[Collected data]
* * * * *
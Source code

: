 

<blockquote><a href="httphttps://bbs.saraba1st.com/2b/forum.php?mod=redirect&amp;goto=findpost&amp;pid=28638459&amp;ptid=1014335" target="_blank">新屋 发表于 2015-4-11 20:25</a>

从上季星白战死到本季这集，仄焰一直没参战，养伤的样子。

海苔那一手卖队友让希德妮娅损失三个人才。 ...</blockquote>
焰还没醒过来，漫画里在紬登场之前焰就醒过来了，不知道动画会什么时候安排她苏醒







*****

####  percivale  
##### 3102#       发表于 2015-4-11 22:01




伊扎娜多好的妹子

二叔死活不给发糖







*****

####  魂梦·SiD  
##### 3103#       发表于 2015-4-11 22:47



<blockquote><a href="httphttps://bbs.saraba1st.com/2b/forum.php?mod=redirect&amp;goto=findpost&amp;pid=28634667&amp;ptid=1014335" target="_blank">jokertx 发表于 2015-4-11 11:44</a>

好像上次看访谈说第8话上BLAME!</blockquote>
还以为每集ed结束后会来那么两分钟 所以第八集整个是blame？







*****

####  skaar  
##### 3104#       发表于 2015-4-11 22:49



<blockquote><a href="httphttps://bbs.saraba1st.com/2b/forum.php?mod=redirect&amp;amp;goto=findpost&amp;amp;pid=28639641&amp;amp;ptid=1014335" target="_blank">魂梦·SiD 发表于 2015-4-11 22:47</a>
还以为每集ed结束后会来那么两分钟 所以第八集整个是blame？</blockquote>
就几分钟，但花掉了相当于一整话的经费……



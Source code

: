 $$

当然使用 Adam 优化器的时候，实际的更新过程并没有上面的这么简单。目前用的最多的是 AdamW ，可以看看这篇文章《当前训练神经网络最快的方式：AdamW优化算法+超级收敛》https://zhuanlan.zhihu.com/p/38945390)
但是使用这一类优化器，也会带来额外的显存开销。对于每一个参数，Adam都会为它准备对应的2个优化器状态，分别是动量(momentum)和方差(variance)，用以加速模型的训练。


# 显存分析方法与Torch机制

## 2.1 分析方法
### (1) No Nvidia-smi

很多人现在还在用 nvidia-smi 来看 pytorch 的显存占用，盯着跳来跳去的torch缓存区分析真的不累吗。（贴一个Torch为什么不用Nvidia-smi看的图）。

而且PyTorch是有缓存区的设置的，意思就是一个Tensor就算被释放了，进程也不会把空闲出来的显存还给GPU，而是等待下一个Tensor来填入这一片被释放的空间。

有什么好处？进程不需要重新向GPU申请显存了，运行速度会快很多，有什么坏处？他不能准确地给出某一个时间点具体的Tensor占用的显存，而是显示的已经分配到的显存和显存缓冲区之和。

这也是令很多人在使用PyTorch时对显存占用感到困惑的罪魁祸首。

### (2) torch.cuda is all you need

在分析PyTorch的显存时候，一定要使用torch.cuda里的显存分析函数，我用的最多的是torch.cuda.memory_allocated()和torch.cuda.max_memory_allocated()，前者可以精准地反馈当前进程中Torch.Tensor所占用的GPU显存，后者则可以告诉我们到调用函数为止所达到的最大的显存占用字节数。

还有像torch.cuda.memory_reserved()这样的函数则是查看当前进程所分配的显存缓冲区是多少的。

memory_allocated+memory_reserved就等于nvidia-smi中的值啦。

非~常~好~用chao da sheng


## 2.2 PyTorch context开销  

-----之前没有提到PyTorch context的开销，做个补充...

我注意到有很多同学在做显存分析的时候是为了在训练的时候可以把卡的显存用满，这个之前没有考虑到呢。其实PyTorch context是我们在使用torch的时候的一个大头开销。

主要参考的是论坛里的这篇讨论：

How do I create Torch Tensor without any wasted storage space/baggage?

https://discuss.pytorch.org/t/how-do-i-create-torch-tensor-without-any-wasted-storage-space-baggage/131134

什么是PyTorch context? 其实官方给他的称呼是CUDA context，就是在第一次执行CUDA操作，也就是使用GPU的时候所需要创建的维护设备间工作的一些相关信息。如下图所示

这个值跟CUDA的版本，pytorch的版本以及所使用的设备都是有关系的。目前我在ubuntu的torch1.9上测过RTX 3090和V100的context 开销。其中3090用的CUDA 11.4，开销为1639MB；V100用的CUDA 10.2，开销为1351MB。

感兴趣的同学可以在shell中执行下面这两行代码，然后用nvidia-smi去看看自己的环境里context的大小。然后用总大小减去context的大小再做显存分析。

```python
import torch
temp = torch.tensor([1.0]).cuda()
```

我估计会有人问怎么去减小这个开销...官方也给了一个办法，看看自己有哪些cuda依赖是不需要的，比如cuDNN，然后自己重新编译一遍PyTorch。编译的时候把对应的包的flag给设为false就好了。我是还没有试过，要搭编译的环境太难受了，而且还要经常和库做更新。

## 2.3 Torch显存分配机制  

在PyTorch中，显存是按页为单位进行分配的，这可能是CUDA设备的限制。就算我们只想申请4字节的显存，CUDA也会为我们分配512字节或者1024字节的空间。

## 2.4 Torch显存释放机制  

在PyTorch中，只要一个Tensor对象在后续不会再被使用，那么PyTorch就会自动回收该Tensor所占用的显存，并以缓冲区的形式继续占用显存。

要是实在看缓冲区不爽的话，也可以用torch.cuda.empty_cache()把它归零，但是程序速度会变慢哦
* * * * *
Task description
Reproduce exactly the lines that run from the start of the records to the line with "还有像torch.cuda.", both included.

Written solution
Source code

: 

<blockquote><a href="httphttps://bbs.saraba1st.com/2b/forum.php?mod=redirect&amp;goto=findpost&amp;pid=28638459&amp;ptid=1014335" target="_blank">新屋 发表于 2015-4-11 20:25</a>

从上季星白战死到本季这集，仄焰一直没参战，养伤的样子。

海苔那一手卖队友让希德妮娅损失三个人才。 ...</blockquote>
焰还没醒过来，漫画里在紬登场之前焰就醒过来了，不知道动画会什么时候安排她苏醒







*****

####  percivale  
##### 3102#       发表于 2015-4-11 22:01




伊扎娜多好的妹子

二叔死活不给发糖







*****

####  魂梦·SiD  
##### 3103#       发表于 2015-4-11 22:47



<blockquote><a href="httphttps://bbs.saraba1st.com/2b/forum.php?mod=redirect&amp;goto=findpost&amp;pid=28634667&amp;ptid=1014335" target="_blank">jokertx 发表于 2015-4-11 11:44</a>

好像上次看访谈说第8话上BLAME!</blockquote>
还以为每集ed结束后会来那么两分钟 所以第八集整个是blame？







*****

####  skaar  
##### 3104#       发表于 2015-4-11 22:49



<blockquote><a href="httphttps://bbs.saraba1st.com/2b/forum.php?mod=redirect&amp;amp;goto=findpost&amp;amp;pid=28639641&amp;amp;ptid=1014335" target="_blank">魂梦·SiD 发表于 2015-4-11 22:47</a>
还以为每集ed结束后会来那么两分钟 所以第八集整个是blame？</blockquote>
就几分钟，但花掉了相当于一整话的经费……



Source code

: $$

当然使用 Adam 优化器的时候，实际的更新过程并没有上面的这么简单。目前用的最多的是 AdamW ，可以看看这篇文章《当前训练神经网络最快的方式：AdamW优化算法+超级收敛》https://zhuanlan.zhihu.com/p/38945390)
但是使用这一类优化器，也会带来额外的显存开销。对于每一个参数，Adam都会为它准备对应的2个优化器状态，分别是动量(momentum)和方差(variance)，用以加速模型的训练。


# 显存分析方法与Torch机制

## 2.1 分析方法
### (1) No Nvidia-smi

很多人现在还在用 nvidia-smi 来看 pytorch 的显存占用，盯着跳来跳去的torch缓存区分析真的不累吗。（贴一个Torch为什么不用Nvidia-smi看的图）。

而且PyTorch是有缓存区的设置的，意思就是一个Tensor就算被释放了，进程也不会把空闲出来的显存还给GPU，而是等待下一个Tensor来填入这一片被释放的空间。

有什么好处？进程不需要重新向GPU申请显存了，运行速度会快很多，有什么坏处？他不能准确地给出某一个时间点具体的Tensor占用的显存，而是显示的已经分配到的显存和显存缓冲区之和。

这也是令很多人在使用PyTorch时对显存占用感到困惑的罪魁祸首。

### (2) torch.cuda is all you need

在分析PyTorch的显存时候，一定要使用torch.cuda里的显存分析函数，我用的最多的是torch.cuda.memory_allocated()和torch.cuda.max_memory_allocated()，前者可以精准地反馈当前进程中Torch.Tensor所占用的GPU显存，后者则可以告诉我们到调用函数为止所达到的最大的显存占用字节数。

还有像torch.cuda.memory_reserved()这样的函数则是查看当前进程所分配的显存缓冲区是多少的。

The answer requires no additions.